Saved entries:
---

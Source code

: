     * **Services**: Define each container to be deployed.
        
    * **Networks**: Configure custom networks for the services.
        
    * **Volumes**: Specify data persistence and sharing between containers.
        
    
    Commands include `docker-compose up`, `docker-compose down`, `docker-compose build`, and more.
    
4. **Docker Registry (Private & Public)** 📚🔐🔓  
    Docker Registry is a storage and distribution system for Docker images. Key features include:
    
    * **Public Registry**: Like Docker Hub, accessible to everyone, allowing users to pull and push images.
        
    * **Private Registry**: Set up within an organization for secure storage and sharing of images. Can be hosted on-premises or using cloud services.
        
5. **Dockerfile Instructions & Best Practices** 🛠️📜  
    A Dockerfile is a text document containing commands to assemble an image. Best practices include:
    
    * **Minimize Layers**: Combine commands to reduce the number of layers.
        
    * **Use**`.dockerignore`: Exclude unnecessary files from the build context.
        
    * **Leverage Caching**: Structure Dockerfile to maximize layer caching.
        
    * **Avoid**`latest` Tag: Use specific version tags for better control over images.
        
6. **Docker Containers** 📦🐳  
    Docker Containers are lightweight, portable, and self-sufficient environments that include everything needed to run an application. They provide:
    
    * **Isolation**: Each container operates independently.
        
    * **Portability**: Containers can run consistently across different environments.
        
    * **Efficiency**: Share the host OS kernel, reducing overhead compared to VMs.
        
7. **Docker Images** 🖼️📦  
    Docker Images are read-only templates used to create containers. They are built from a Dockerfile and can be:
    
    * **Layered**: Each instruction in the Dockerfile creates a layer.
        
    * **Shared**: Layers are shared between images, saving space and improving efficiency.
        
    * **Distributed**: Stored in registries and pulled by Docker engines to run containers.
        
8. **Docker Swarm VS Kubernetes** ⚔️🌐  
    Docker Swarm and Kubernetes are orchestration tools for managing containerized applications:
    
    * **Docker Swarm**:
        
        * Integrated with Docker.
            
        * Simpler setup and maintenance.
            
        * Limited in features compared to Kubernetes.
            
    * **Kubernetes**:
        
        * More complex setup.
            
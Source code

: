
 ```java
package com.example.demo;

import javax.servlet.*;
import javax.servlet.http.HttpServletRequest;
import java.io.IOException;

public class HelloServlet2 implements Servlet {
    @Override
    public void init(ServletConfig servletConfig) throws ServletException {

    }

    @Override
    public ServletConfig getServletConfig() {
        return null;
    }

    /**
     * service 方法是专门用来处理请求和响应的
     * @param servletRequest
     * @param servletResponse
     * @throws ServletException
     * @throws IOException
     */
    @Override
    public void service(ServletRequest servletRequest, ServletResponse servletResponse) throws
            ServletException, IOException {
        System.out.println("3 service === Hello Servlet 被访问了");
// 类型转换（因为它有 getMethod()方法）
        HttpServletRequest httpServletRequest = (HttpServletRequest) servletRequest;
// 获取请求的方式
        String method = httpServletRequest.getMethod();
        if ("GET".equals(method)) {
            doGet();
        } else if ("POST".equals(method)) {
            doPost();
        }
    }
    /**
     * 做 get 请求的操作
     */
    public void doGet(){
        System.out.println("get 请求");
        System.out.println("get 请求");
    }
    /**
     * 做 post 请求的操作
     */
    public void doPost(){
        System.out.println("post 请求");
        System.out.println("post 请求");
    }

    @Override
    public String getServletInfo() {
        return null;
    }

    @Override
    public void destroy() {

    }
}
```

---

In how many lines of the data does the string "Registry" appear? Give only the number.

Finished task → 4